What to do:
Transcribe word for word the lines below from the line with "The quiz loads" through the line with "## Questions", ends included.

Records provided:
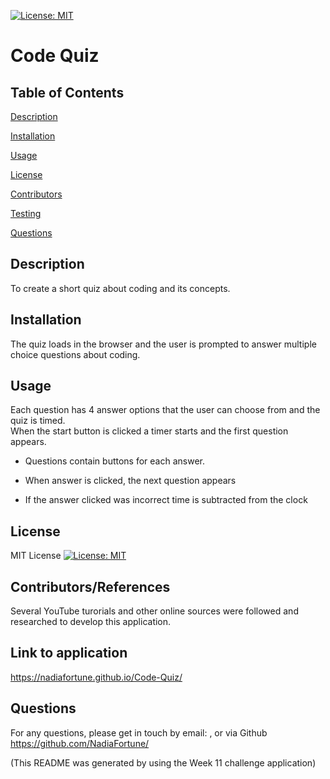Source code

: 
  [![License: MIT](https://img.shields.io/badge/License-MIT-yellow.svg)](https://opensource.org/licenses/MIT)
  # Code Quiz

  ## Table of Contents

  [Description](#description)

  [Installation](#installation)

  [Usage](#usage)

  [License](#license)

  [Contributors](#contributors)

  [Testing](#testing)

  [Questions](#questions)


  ## Description
  To create a short quiz about coding and its concepts.

  ## Installation
  The quiz loads in the browser and the user is prompted to answer multiple choice questions about coding.  
 
  ## Usage
  Each question has 4 answer options that the user can choose from and the quiz is timed.  
 When the start button is clicked a timer starts and the first question appears.  
 
  * Questions contain buttons for each answer.  
   
  * When answer is clicked, the next question appears  
   
  * If the answer clicked was incorrect time is subtracted from the clock  

  ## License
  MIT License  [![License: MIT](https://img.shields.io/badge/License-MIT-yellow.svg)](https://opensource.org/licenses/MIT)

  ## Contributors/References
  Several YouTube turorials and other online sources were followed and researched to develop this application.  


  ## Link to application
https://nadiafortune.github.io/Code-Quiz/

  ## Questions
  
  For any questions, please get in touch by email: , or via Github
  https://github.com/NadiaFortune/

  (This README was generated by using the Week 11 challenge application)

Answer below:
  The quiz loads in the browser and the user is prompted to answer multiple choice questions about coding.  
 
  ## Usage
  Each question has 4 answer options that the user can choose from and the quiz is timed.  
 When the start button is clicked a timer starts and the first question appears.  
 
  * Questions contain buttons for each answer.  
   
  * When answer is clicked, the next question appears  
   
  * If the answer clicked was incorrect time is subtracted from the clock  

  ## License
  MIT License  [![License: MIT](https://img.shields.io/badge/License-MIT-yellow.svg)](https://opensource.org/licenses/MIT)

  ## Contributors/References
  Several YouTube turorials and other online sources were followed and researched to develop this application.  


  ## Link to application
https://nadiafortune.github.io/Code-Quiz/

  ## Questions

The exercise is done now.